Thanks again for all your suggestions. I called my ISP just now and to my great surprise they immediately agreed to send a replacement for the old modem. I'd assume that the new device is reasonably up to date and also DOCSIS 3.1 compatible, we will see. I will report back, hotline guy estimated 1-2 days.
In the meantime, let me reply to your last points.
That was my initial guess but having tested the last 18.06 release, every single stable 19.x-release, a recent snapshot and having tested the modem without any involvement of the router, I am now doubtful about OpenWrt being the issue. Of course if the issues persist with the new device, I will resort to stock firmware for final clarification.
Again, this seems unlikely to me but I will come back to this if everything else fails. I was already rattling and shaking the port (or rather the cable) slightly and you'd expect to see at least some effect if there are mechanical issues or faulty electronics. Also the issues are very similar or indeed the same when connecting my laptop directly to the modem. This is something I completely missed in the beginning due to good (or rather bad?) luck and which initially led me to believe that OpenWrt/the router is the problem.
This I already did yesterday with no apparent effect.

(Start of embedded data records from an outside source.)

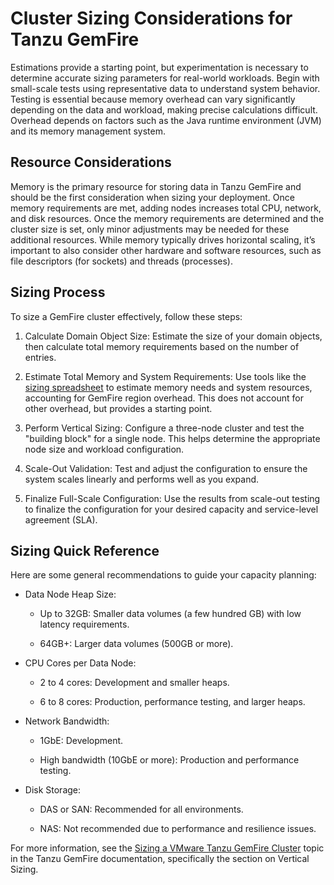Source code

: # ​Cluster Sizing Considerations for Tanzu GemFire

Estimations provide a starting point, but experimentation is necessary to determine accurate sizing parameters for real-world workloads. Begin with small-scale tests using representative data to understand system behavior. Testing is essential because memory overhead can vary significantly depending on the data and workload, making precise calculations difficult. Overhead depends on factors such as the Java runtime environment (JVM) and its memory management system.

## Resource Considerations

Memory is the primary resource for storing data in Tanzu GemFire and should be the first consideration when sizing your deployment. Once memory requirements are met, adding nodes increases total CPU, network, and disk resources. Once the memory requirements are determined and the cluster size is set, only minor adjustments may be needed for these additional resources. While memory typically drives horizontal scaling, it’s important to also consider other hardware and software resources, such as file descriptors (for sockets) and threads (processes).

## Sizing Process

To size a GemFire cluster effectively, follow these steps:

1. Calculate Domain Object Size: Estimate the size of your domain objects, then calculate total memory requirements based on the number of entries.

2. Estimate Total Memory and System Requirements: Use tools like the
[sizing spreadsheet](../../attachments/system_sizing_v1.xlsx) to estimate memory needs and system resources, accounting for GemFire region overhead. This does not account for other overhead, but provides a starting point.

3. Perform Vertical Sizing: Configure a three-node cluster and test the "building block" for a single node. This helps determine the appropriate node size and workload configuration.

4. Scale-Out Validation: Test and adjust the configuration to ensure the system scales linearly and performs well as you expand.

5. Finalize Full-Scale Configuration: Use the results from scale-out testing to finalize the configuration for your desired capacity and service-level agreement (SLA).


## Sizing Quick Reference

Here are some general recommendations to guide your capacity planning:

* Data Node Heap Size:

  * Up to 32GB: Smaller data volumes (a few hundred GB) with low latency requirements.

  * 64GB+: Larger data volumes (500GB or more).

* CPU Cores per Data Node:

  * 2 to 4 cores: Development and smaller heaps.

  * 6 to 8 cores: Production, performance testing, and larger heaps.

* Network Bandwidth:

  * 1GbE: Development.

  * High bandwidth (10GbE or more): Production and performance testing.

* Disk Storage:

  * DAS or SAN: Recommended for all environments.

  * NAS: Not recommended due to performance and resilience issues.

For more information, see the [Sizing a VMware Tanzu GemFire Cluster](https://techdocs.broadcom.com/us/en/vmware-tanzu/data-solutions/tanzu-gemfire/10-1/gf/configuring-cluster_config-cluster_sizing.html#vertical-sizing) topic in the Tanzu GemFire documentation, specifically the section on Vertical Sizing.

This is what we are left with and which I hope to be able to confirm/rule out within the next 2 or 3 days. Maybe it is even thinkable that the electronics degraded somewhat in the past 10, 15 years? This is speculation of course but we will see how the new device performs.

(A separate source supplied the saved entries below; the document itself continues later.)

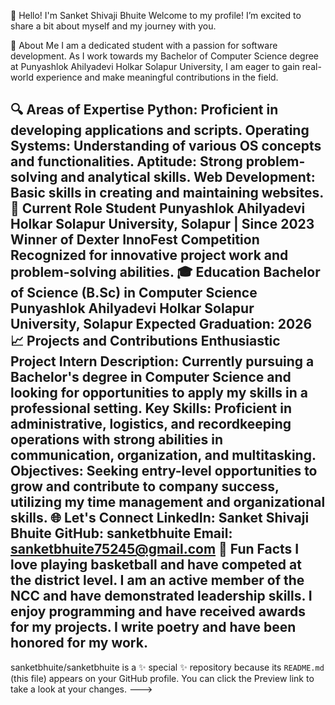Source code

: 👋 Hello! I'm Sanket Shivaji Bhuite
Welcome to my profile! I’m excited to share a bit about myself and my journey with you.

🌟 About Me
I am a dedicated student with a passion for software development. As I work towards my Bachelor of Computer Science degree at Punyashlok Ahilyadevi Holkar Solapur University, I am eager to gain real-world experience and make meaningful contributions in the field.

🔍 Areas of Expertise
Python: Proficient in developing applications and scripts.
Operating Systems: Understanding of various OS concepts and functionalities.
Aptitude: Strong problem-solving and analytical skills.
Web Development: Basic skills in creating and maintaining websites.
💼 Current Role
Student
Punyashlok Ahilyadevi Holkar Solapur University, Solapur | Since 2023
Winner of Dexter InnoFest Competition
Recognized for innovative project work and problem-solving abilities.
🎓 Education
Bachelor of Science (B.Sc) in Computer Science
Punyashlok Ahilyadevi Holkar Solapur University, Solapur
Expected Graduation: 2026
📈 Projects and Contributions
Enthusiastic Project Intern
Description: Currently pursuing a Bachelor's degree in Computer Science and looking for opportunities to apply my skills in a professional setting.
Key Skills: Proficient in administrative, logistics, and recordkeeping operations with strong abilities in communication, organization, and multitasking.
Objectives: Seeking entry-level opportunities to grow and contribute to company success, utilizing my time management and organizational skills.
🌐 Let's Connect
LinkedIn: Sanket Shivaji Bhuite
GitHub: sanketbhuite
Email: sanketbhuite75245@gmail.com
🌱 Fun Facts
I love playing basketball and have competed at the district level.
I am an active member of the NCC and have demonstrated leadership skills.
I enjoy programming and have received awards for my projects.
I write poetry and have been honored for my work.
--
sanketbhuite/sanketbhuite is a ✨ special ✨ repository because its `README.md` (this file) appears on your GitHub profile.
You can click the Preview link to take a look at your changes.
--->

Once again, thank you so much for your support! As I said above, I will report back soon and hopefully clear OpenWrt's name in this case.
I am back with an update. It took me some time because the replacement device only arrived here yesterday evening.
To make it short: everything seems to work as expected. OpenWrt seems to be innocent! In a few hours of testing, no packet loss has been observed. The only thing I changed was the cable modem (actually a cable router in bridge mode now). Cables, OpenWrt-router and everything else stayed the same. That seems to pretty conclusively point to the old modem as the culprit. The new device apparently is DOCSIS 3.1 compatible but I am not quite sure which mode is actually used.
For now I am quite happy. I might be back with a few questions concerning optimal SQM-settings in my scenario, especially link layer settings but that might be stuff for another thread maybe? In case moeller0 has any advice straight away, here is the setup:
downlink 32000kbps, uplink 2000 kbps, cable modem. The advertised and measured values pretty much match up. For now 31500, 1900, cake, piece of cake seems to work well, but if there is room for improvement, im always up for it.
So finally thank you all for your suggestions. Lots of these might be helpful in general to diagnose local network issues.
Make sure to replace YOURWANINTERFACEHERE with the name of your wan interface (the output of ifstatus wan should tell you).
This will account for the correct per-packet-overhead (18 bytes) and minimal packet size (64 byte) for a typical cable link.
It will also use ack-filtering on egress, which seems to be the right thing to do on bursty links like docsis.
The "nat dual-xxhost" stanzas in that directionality will configure per internal IP fairness, in which all concurrently active machines get an equal share of the available bandwidth (that is each machine gets all bandwidth if nobody else sends receives something) which often works very well for home links as it isolates the bad consequences of say running a torrent client mainly to the machine running the client while other machines work reasonably well in spite of ongoing background torrenting. If you dislike that simple remove these keywords from the config file. (The nat keyword is required so that the dual-xxxhost options actually can see the correct IP addresses)
The ingress keyword helps to make up for the fact that for download traffic our shaper is technically on the sup-optimal end of the actual bottleneck and will result in less dependence of the shaper on numer of concurrent flows.